January 30, 2017
News /
Posted by NCID

On January 27th, Christina Ammon, a PhD Candidate in Economics at the University of Warwick, presented a paper titled: “Trade Credit and Borrower Outside Option- Evidence from Colonial Taiwan.” Her research tries to determine how permanent changes in a crop’s payoff affects the credit supplied by mills in the sugar industry in colonial Taiwan using novel data focusing on the period from 1929 to 1939.

During this period, Taiwan was a Japanese colony. The vast majority of credit to farmers was supplied by mills, which implied a relatively lower default rate as loans were linked to the exchange of goods. This was reinforced as each farmer could only legally sell to one mill. Even then, a mill could always be repaid with sugarcane. Therefore, the only possible way for farmers to default was to change their crops. In other words, this system was only sustainable if farmers valued their business relationships more than any outside option, which in this case was rice. The latter had recently become a cash-crop and its returns grew as Japan instated price floors in 1931 by purchasing excess production. This policy came in response to riots led by rice farmers in mainland Japan due to the plummeting prices.

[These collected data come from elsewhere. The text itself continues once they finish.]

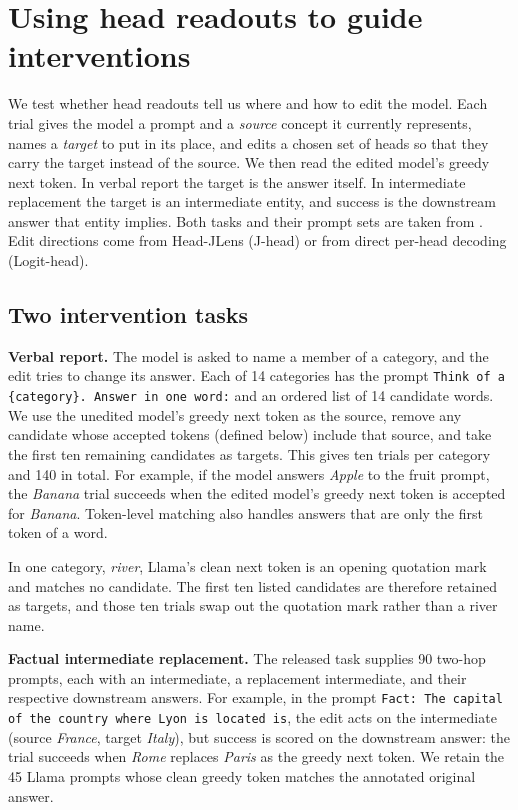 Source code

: \documentclass[11pt,a4paper]{article}
\newcommand{\code}[1]{\texttt{#1}}       %
\begin{document}
\section{Using head readouts to guide interventions}\label{sec:4}

We test whether head readouts tell us where and how to edit the model. Each trial gives the model a prompt and a \emph{source} concept it currently represents, names a \emph{target} to put in its place, and edits a chosen set of heads so that they carry the target instead of the source. We then read the edited model's greedy next token. In verbal report the target is the answer itself. In intermediate replacement the target is an intermediate entity, and success is the downstream answer that entity implies. Both tasks and their prompt sets are taken from \citet{gurnee2026}. Edit directions come from Head-JLens (J-head) or from direct per-head decoding (Logit-head).

\subsection{Two intervention tasks}\label{sec:4.1}

\textbf{Verbal report.} The model is asked to name a member of a category, and the edit tries to change its answer. Each of 14 categories has the prompt \code{Think of a \{category\}. Answer in one word:} and an ordered list of 14 candidate words. We use the unedited model's greedy next token as the source, remove any candidate whose accepted tokens (defined below) include that source, and take the first ten remaining candidates as targets. This gives ten trials per category and 140 in total. For example, if the model answers \emph{Apple} to the fruit prompt, the \emph{Banana} trial succeeds when the edited model's greedy next token is accepted for \emph{Banana}. Token-level matching also handles answers that are only the first token of a word.

In one category, \emph{river}, Llama's clean next token is an opening quotation mark and matches no candidate. The first ten listed candidates are therefore retained as targets, and those ten trials swap out the quotation mark rather than a river name.

\textbf{Factual intermediate replacement.} The released task supplies 90 two-hop prompts, each with an intermediate, a replacement intermediate, and their respective downstream answers. For example, in the prompt \code{Fact: The capital of the country where Lyon is located is}, the edit acts on the intermediate (source \emph{France}, target \emph{Italy}), but success is scored on the downstream answer: the trial succeeds when \emph{Rome} replaces \emph{Paris} as the greedy next token. We retain the 45 Llama prompts whose clean greedy token matches the annotated original answer.
\end{document}
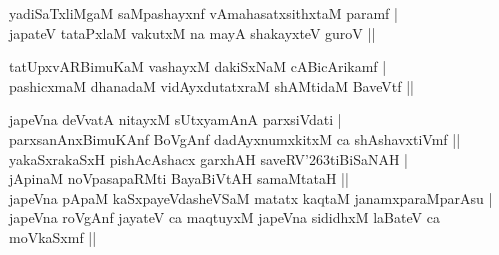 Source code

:\begin{entry}
\begin{shl}
yadiSaTxliMgaM saMpashayxnf vAmahasatxsithxtaM paramf |\\
japateV tataPxlaM vakutxM na mayA shakayxteV guroV ||
\end{shl}
\medskip
{}
\smallskip
\begin{shl}
tatUpxvARBimuKaM vashayxM dakiSxNaM cABicArikamf |\\
pashicxmaM dhanadaM vidAyxdutatxraM shAMtidaM BaveVtf ||
\end{shl}
\medskip
{}
\smallskip
\begin{shl}
japeVna deVvatA nitayxM sUtxyamAnA parxsiVdati |\\
parxsanAnxBimuKAnf BoVgAnf dadAyxnumxkitxM ca shAshavxtiVmf ||\\
yakaSxrakaSxH pishAcAshacx garxhAH saveRV{\char'263}tiBiSaNAH |\\
jApinaM noVpasapaRMti BayaBiVtAH samaMtataH ||\\
japeVna pApaM kaSxpayeVdasheVSaM matatx kaqtaM janamxparaMparAsu |\\
japeVna roVgAnf jayateV ca maqtuyxM japeVna sididhxM laBateV ca moVkaSxmf ||
\end{shl}
\medskip
{}
\end{entry}


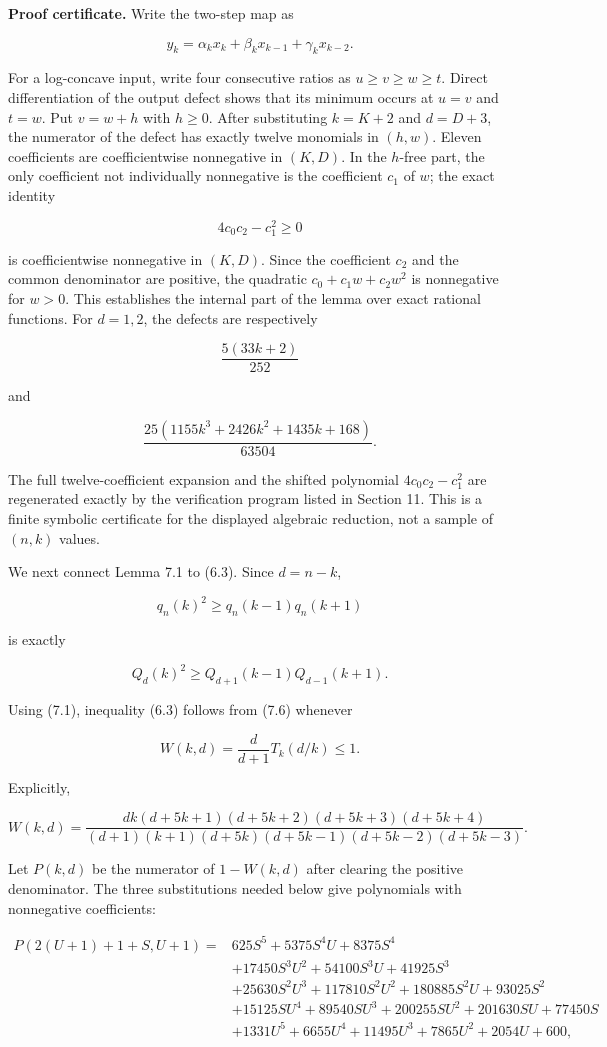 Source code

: \documentclass[11pt]{article}
\numberwithin{equation}{section}
\begin{document}
\textbf{Proof certificate.} Write the two-step map as

\[
y_k=\alpha_kx_k+\beta_kx_{k-1}+\gamma_kx_{k-2}.
\]

For a log-concave input, write four consecutive ratios as $u\ge v\ge w\ge t$. Direct
differentiation of the output defect shows that its minimum occurs at $u=v$ and $t=w$.
Put $v=w+h$ with $h\ge0$. After substituting $k=K+2$ and $d=D+3$, the numerator of the
defect has exactly twelve monomials in $(h,w)$. Eleven coefficients are coefficientwise
nonnegative in $(K,D)$. In the $h$-free part, the only coefficient not individually
nonnegative is the coefficient $c_1$ of $w$; the exact identity

\[
4c_0c_2-c_1^2\ge0
\]

is coefficientwise nonnegative in $(K,D)$. Since the coefficient $c_2$ and the common
denominator are positive, the quadratic $c_0+c_1w+c_2w^2$ is nonnegative for $w>0$.
This establishes the internal part of the lemma over exact rational functions. For
$d=1,2$, the defects are respectively

\[
\frac{5(33k+2)}{252}
\]

and

\[
\frac{25(1155k^3+2426k^2+1435k+168)}{63504}.
\]

The full twelve-coefficient expansion and the shifted polynomial
$4c_0c_2-c_1^2$ are regenerated exactly by the verification program listed in
Section 11. This is a finite symbolic certificate for the displayed algebraic reduction,
not a sample of $(n,k)$ values.

We next connect Lemma 7.1 to (6.3). Since $d=n-k$,

\[
q_n(k)^2\ge q_n(k-1)q_n(k+1)
\]

is exactly

\[
Q_d(k)^2\ge Q_{d+1}(k-1)Q_{d-1}(k+1).
\tag{7.6}
\]

Using (7.1), inequality (6.3) follows from (7.6) whenever

\[
W(k,d)=\frac{d}{d+1}T_k(d/k)\le1.
\tag{7.7}
\]

Explicitly,

\[
W(k,d)=
\frac{dk(d+5k+1)(d+5k+2)(d+5k+3)(d+5k+4)}
{(d+1)(k+1)(d+5k)(d+5k-1)(d+5k-2)(d+5k-3)}.
\tag{7.8}
\]

Let $P(k,d)$ be the numerator of $1-W(k,d)$ after clearing the positive denominator.
The three substitutions needed below give polynomials with nonnegative coefficients:

\[
\begin{aligned}
P(2(U+1)+1+S,U+1)
={}&625S^5+5375S^4U+8375S^4\\
&+17450S^3U^2+54100S^3U+41925S^3\\
&+25630S^2U^3+117810S^2U^2+180885S^2U+93025S^2\\
&+15125SU^4+89540SU^3+200255SU^2+201630SU+77450S\\
&+1331U^5+6655U^4+11495U^3+7865U^2+2054U+600,
\end{aligned}
\tag{7.9}
\]
\end{document}
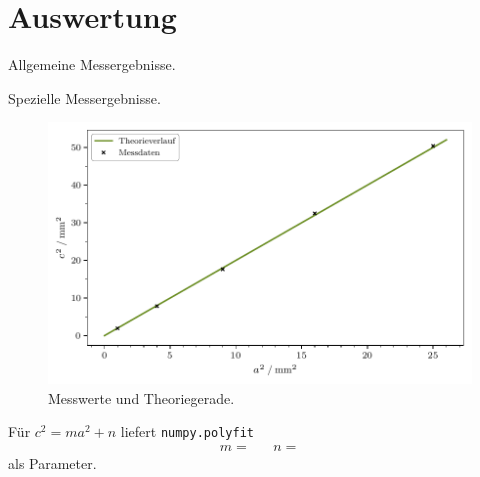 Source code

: \section{Auswertung}
\label{sec:auswertung}

\begin{table}
	\label{tab:allgemein}
	\centering
	\caption{Allgemeine Messergebnisse.}
	
\end{table}

\begin{table}
	\label{tab:speziell}
	\centering
	\caption{Spezielle Messergebnisse.}
	
\end{table}

\begin{figure}[H]
	\label{fig:plot}
	\includegraphics{build/plot.pdf}
	\caption{Messwerte und Theoriegerade.}
\end{figure}

Für $c^2 = ma^2 + n$ liefert \verb+numpy.polyfit+ \cite{numpy}
\begin{align*}
	m =  && n = 
\end{align*}
als Parameter.
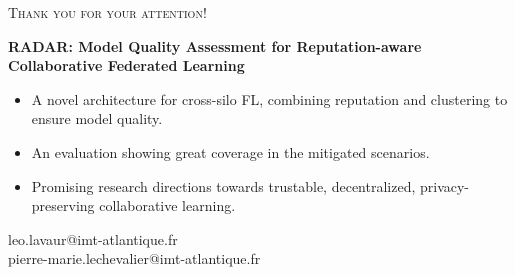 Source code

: \begin{frame}
  \centering\scshape\large Thank you for your attention!

  \vfill
  
  \normalshape\normalsize

  \textbf{RADAR: Model Quality Assessment for Reputation-aware\\ Collaborative Federated Learning}
  \medskip
  
  \raggedright
  \begin{itemize}
    \item A novel architecture for cross-silo FL, combining reputation and clustering to ensure model quality.
    \item An evaluation showing great coverage in the mitigated scenarios.
    \item Promising research directions towards trustable, decentralized, privacy-preserving collaborative learning.
  \end{itemize}

  \vfill

  \centering\small
  leo.lavaur@imt-atlantique.fr\\
  pierre-marie.lechevalier@imt-atlantique.fr

\end{frame}


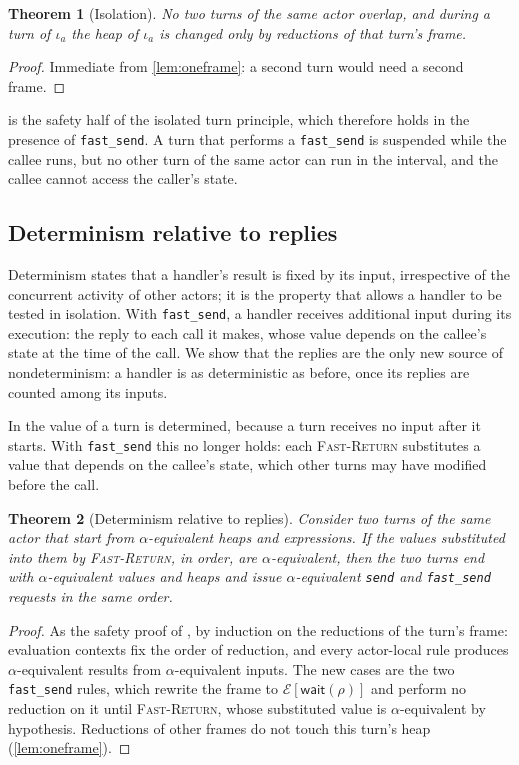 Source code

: \documentclass[11pt]{article}
\newtheorem{theorem}{Theorem}
\theoremstyle{definition}
\theoremstyle{remark}
\newcommand{\fs}{\texttt{fast\_send}}
\newcommand{\snd}{\texttt{send}}
\newcommand{\ctx}[1]{\mathcal{E}[#1]}
\newcommand{\wait}[1]{\mathsf{wait}(#1)}
\begin{document}
\begin{theorem}[Isolation]
\label{thm:isolation}
No two turns of the same actor overlap, and during a turn of $\iota_a$ the heap of
$\iota_a$ is changed only by reductions of that turn's frame.
\end{theorem}
\begin{proof}
Immediate from \cref{lem:oneframe}: a second turn would need a second frame.
\end{proof}

 is the safety half of the isolated turn principle, which therefore
holds in the presence of \fs{}. A turn that performs a \fs{} is suspended while the
callee runs, but no other turn of the same actor can run in the interval, and the callee
cannot access the caller's state.

\subsection{Determinism relative to replies}
\label{sec:det}

Determinism states that a handler's result is fixed by its input, irrespective of the
concurrent activity of other actors; it is the property that allows a handler to be
tested in isolation. With \fs{}, a handler receives additional input during its
execution: the reply to each call it makes, whose value depends on the callee's state at
the time of the call. We show that the replies are the only new source of
nondeterminism: a handler is as deterministic as before, once its replies are counted
among its inputs.


In \cite{dekoster2024} the value of a turn is determined, because a turn receives no
input after it starts. With \fs{} this no longer holds: each \textsc{Fast-Return}
substitutes a value that depends on the callee's state, which other turns may have
modified before the call.

\begin{theorem}[Determinism relative to replies]
\label{thm:determinism}
Consider two turns of the same actor that start from $\alpha$-equivalent heaps and
expressions. If the values substituted into them by \textsc{Fast-Return}, in order, are
$\alpha$-equivalent, then the two turns end with $\alpha$-equivalent values and heaps and
issue $\alpha$-equivalent \snd{} and \fs{} requests in the same order.
\end{theorem}
\begin{proof}
As the safety proof of \cite{dekoster2024}, by induction on the reductions of the turn's
frame: evaluation contexts fix the order of reduction, and every actor-local rule
produces $\alpha$-equivalent results from $\alpha$-equivalent inputs. The new cases are
the two \fs{} rules, which rewrite the frame to $\ctx{\wait{\rho}}$ and perform no
reduction on it until \textsc{Fast-Return}, whose substituted value is
$\alpha$-equivalent by hypothesis. Reductions of other frames do not touch this turn's
heap (\cref{lem:oneframe}).
\end{proof}
\end{document}
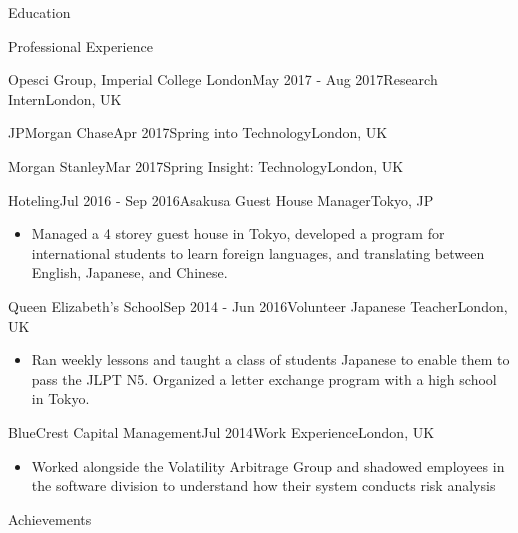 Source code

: \documentclass[10pt,a4paper]{xun-cv}
\begin{document}
\begin{section}{Education}
\begin{section}{Professional Experience}
\begin{rSubsection}{Opesci Group, Imperial College London}{May 2017 - Aug 2017}{Research Intern}{London, UK}
\begin{rSubsection}{JPMorgan Chase}{Apr 2017}{Spring into Technology}{London, UK}
\begin{rSubsection}{Morgan Stanley}{Mar 2017}{Spring Insight: Technology}{London, UK}

\begin{rSubsection}{Hoteling}{Jul 2016 - Sep 2016}{Asakusa Guest House Manager}{Tokyo, JP}
\begin{itemize}
    \item Managed a 4 storey guest house in Tokyo, developed a program for international students to learn foreign languages, and translating between English, Japanese, and Chinese.
\end{itemize}


\begin{rSubsection}{Queen Elizabeth's School}{Sep 2014 - Jun 2016}{Volunteer Japanese Teacher}{London, UK}
\begin{itemize}
    \item Ran weekly lessons and taught a class of students Japanese to enable them to pass the JLPT N5. Organized a letter exchange program with a high school in Tokyo.
\end{itemize}


\begin{rSubsection}{BlueCrest Capital Management}{Jul 2014}{Work Experience}{London, UK}
\begin{itemize}
    \item Worked alongside the Volatility Arbitrage Group and shadowed employees in the software division to understand how their system conducts risk analysis
\end{itemize}


\begin{section}{Achievements}


\end{section}
\end{rSubsection}
\end{rSubsection}
\end{rSubsection}
\end{rSubsection}
\end{rSubsection}
\end{rSubsection}
\end{section}
\end{section}
\end{document}
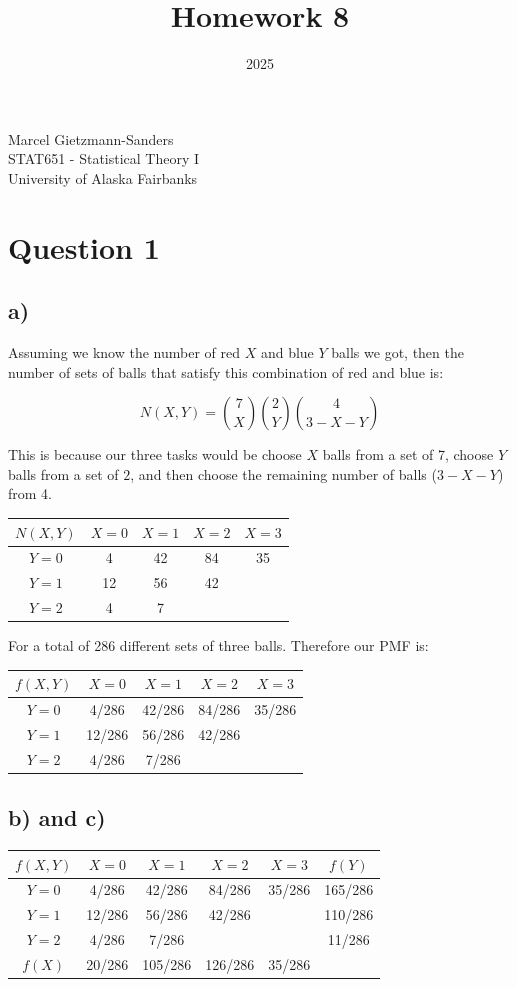 \documentclass[11pt]{article}
\title{Homework 8}
\date{2025}
\makeatletter
\renewcommand{\maketitle}{
\begin{center}

\pagestyle{empty}

{\Large \bf \@title\par}
\vspace{1cm}

{\LARGE Marcel Gietzmann-Sanders}\\[1cm]

STAT651 - Statistical Theory I \\
University of Alaska Fairbanks


\end{center}
}\makeatother
\makeatother
\begin{document}
\maketitle

\section*{Question 1}

\subsection*{a)}

Assuming we know the number of red $X$ and blue $Y$ balls we got, then the number of sets of balls that satisfy this combination of red and blue is:

$$N(X, Y) = {7 \choose X}{2 \choose Y}{4 \choose 3 - X - Y}$$

This is because our three tasks would be choose $X$ balls from a set of 7, choose $Y$ balls from a set of $2$, and then choose the remaining number of balls ($3-X-Y$) from 4.

\begin{center}
\begin{tabular}{ c| c c c c }
$N(X,Y)$ & $X=0$ & $X=1$ & $X=2$ & $X=3$ \\
 \hline
$Y=0$ & 4 & 42 & 84 & 35 \\ 
$Y=1$ & 12 & 56 & 42 &  \\
$Y=2$ & 4 & 7 &  & 
\end{tabular}
\end{center}

For a total of 286 different sets of three balls. Therefore our PMF is:

\begin{center}
\begin{tabular}{ c| c c c c }
$f(X,Y)$ & $X=0$ & $X=1$ & $X=2$ & $X=3$ \\
 \hline
$Y=0$ & 4/286 & 42/286 & 84/286 & 35/286 \\ 
$Y=1$ & 12/286 & 56/286 & 42/286 &  \\
$Y=2$ & 4/286 & 7/286 &  & 
\end{tabular}
\end{center}

\subsection*{b) and c)}

\begin{center}
\begin{tabular}{ c| c c c c | c}
$f(X,Y)$ & $X=0$ & $X=1$ & $X=2$ & $X=3$ & $f(Y)$ \\
 \hline
$Y=0$ & 4/286 & 42/286 & 84/286 & 35/286 & 165/286\\ 
$Y=1$ & 12/286 & 56/286 & 42/286 &  & 110/286 \\
$Y=2$ & 4/286 & 7/286 &  &  & 11/286 \\
\hline
$f(X)$ & 20/286 & 105/286 & 126/286 & 35/286 & 
\end{tabular}
\end{center}
\end{document}
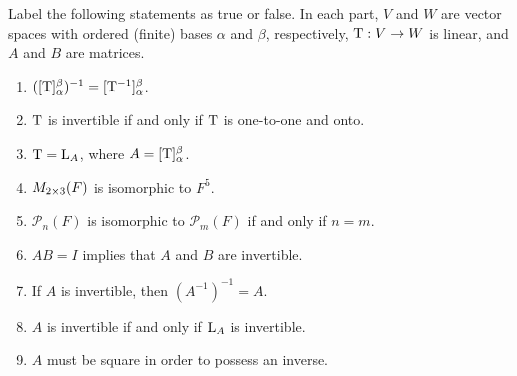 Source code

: \exercisesection

\begin{exercise} \label{exercise 2.4.1}
Label the following statements as true or false.
In each part, \(V\) and \(W\) are vector spaces with ordered (finite) bases \(\alpha\) and \(\beta\), respectively, \(\mathrm{T}: V \to W\) is linear, and \(A\) and \(B\) are matrices.
\begin{enumerate}
\item \(([\mathrm{T}]_{\alpha}^{\beta})^{-1} = [\mathrm{T}^{-1}]_{\alpha}^{\beta}\).
\item \(\mathrm{T}\) is invertible if and only if \(\mathrm{T}\) is one-to-one and onto.
\item \(\mathrm{T} = \mathrm{L}_A\), where \(A = [\mathrm{T}]_{\alpha}^{\beta}\).
\item \(M_{2 \times 3}(F)\) is isomorphic to \(F^5\).
\item \(\mathcal{P}_n(F)\) is isomorphic to \(\mathcal{P}_m(F)\) if and only if \(n = m\).
\item \(AB = I\) implies that \(A\) and \(B\) are invertible.
\item If \(A\) is invertible, then \((A^{-1})^{-1} = A\).
\item \(A\) is invertible if and only if \(\mathrm{L}_A\) is invertible.
\item \(A\) must be square in order to possess an inverse.
\end{enumerate}
\end{exercise}

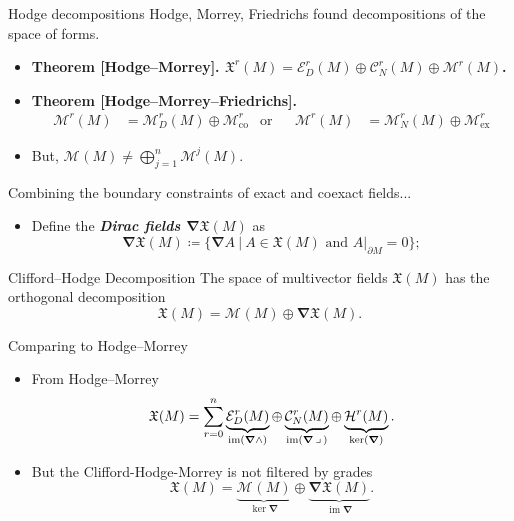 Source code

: \documentclass[aspectratio=169,handout]{beamer}
\newcommand\boldgreen[1]{\textcolor{lighter_csu_green}{\emph{\textbf{#1}}}}
\newcommand\boldgold[1]{\textcolor{csu_gold}{\textbf{#1}}}
\newcommand{\im}{\operatorname{im}}
\newcommand{\grad}{\boldsymbol{\nabla}}
\newcommand{\monogenics}{\mathcal{M}}
\newcommand{\boundary}{{\partial M}}
\newcommand{\contract}{\hspace*{.5mm} \lrcorner \hspace*{.5mm}}
\newcommand{\monogenicfields}[1]{\mathcal{M}^{#1}(M)}
\newcommand{\smoothfields}{\mathfrak{X}}
\begin{document}
\begin{frame}{Hodge decompositions}
\vfill
Hodge, Morrey, Friedrichs found decompositions of the space of forms.
\begin{itemize}
  \pause
  \item \boldgold{Theorem [Hodge--Morrey]. $\smoothfields^r(M) = \mathcal{E}_D^r(M) \oplus \mathcal{C}_N^r(M) \oplus \monogenics^r(M)$.}
  \pause
  \item \boldgold{Theorem [Hodge--Morrey--Friedrichs].
  \begin{align*}
  \monogenics^r(M) &= \monogenics^r_D(M) \oplus \monogenics^r_{\textrm{co}} &\textrm{or} && \monogenics^r(M) &= \monogenics^r_N(M) \oplus \monogenics^r_{\textrm{ex}}
  \end{align*}
  }
  \pause
  \item \textcolor{dull_red}{But, $\monogenicfields{} \neq \bigoplus_{j=1}^n \monogenicfields{j}$.}
\end{itemize}
\vfill
\end{frame}

\begin{frame}{}
\vfill
Combining the boundary constraints of exact and coexact fields...
\begin{itemize}
  \pause
  \item Define the \boldgreen{Dirac fields $\grad \smoothfields(M)$} as
  \[
      \grad \smoothfields(M) \coloneqq \{ \grad A ~\vert~ A \in \smoothfields(M) \textrm{~and~} A\vert_\boundary = 0\};
  \]
\end{itemize}
\pause
\begin{thm*}{Clifford--Hodge Decomposition}{}
The space of multivector fields $\smoothfields(M)$ has the orthogonal decomposition
\[
\smoothfields(M) = \monogenicfields{} \oplus \grad \smoothfields(M).
\]
\end{thm*}
\vfill
\end{frame}


\begin{frame}{Comparing to Hodge--Morrey}
\vfill
\begin{itemize}
\pause
\item From Hodge--Morrey
\[
\smoothfields(M) = \sum_{r=0}^n \underbrace{\mathcal{E}_D^r(M)}_{\operatorname{im}(\grad \wedge)} \oplus \underbrace{\mathcal{C}_N^r(M)}_{\operatorname{im}(\grad \contract)} \oplus \underbrace{\mathcal{H}^r(M)}_{\operatorname{ker}(\grad)}.
\]
\pause
\item But the Clifford-Hodge-Morrey is not filtered by grades
\[
\smoothfields(M) = \underbrace{\monogenicfields{}}_{\ker \grad} \oplus \underbrace{\grad \smoothfields(M)}_{\im \grad}.
\]
\end{itemize}
\vfill
\end{frame}
\end{document}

In order to estimate the spill-over effects of this policy on credit, Christina Ammon takes advantage of the fact that rice can only grow under certain conditions and mills were allocated exclusively to one command area. Hence, treatment would vary across command areas depending on their suitability to properly grow rice.

She concludes that a one standard deviation increase in suitability results in a 18% decrease in loans in the sugarcane market. The paper provides evidence towards the fact that this decrease is supply-driven. That is, since farmers located in areas appropriate for rice crops had higher incentives to default, mills reduced their credit offer, resulting in an increased number of farmers switching from sugarcane to rice production. This in turn, implied lower profitability in the rice sector. Finally, she provides evidence of a shift from informal to formal contracting in areas with higher exposure to a change in rice prices.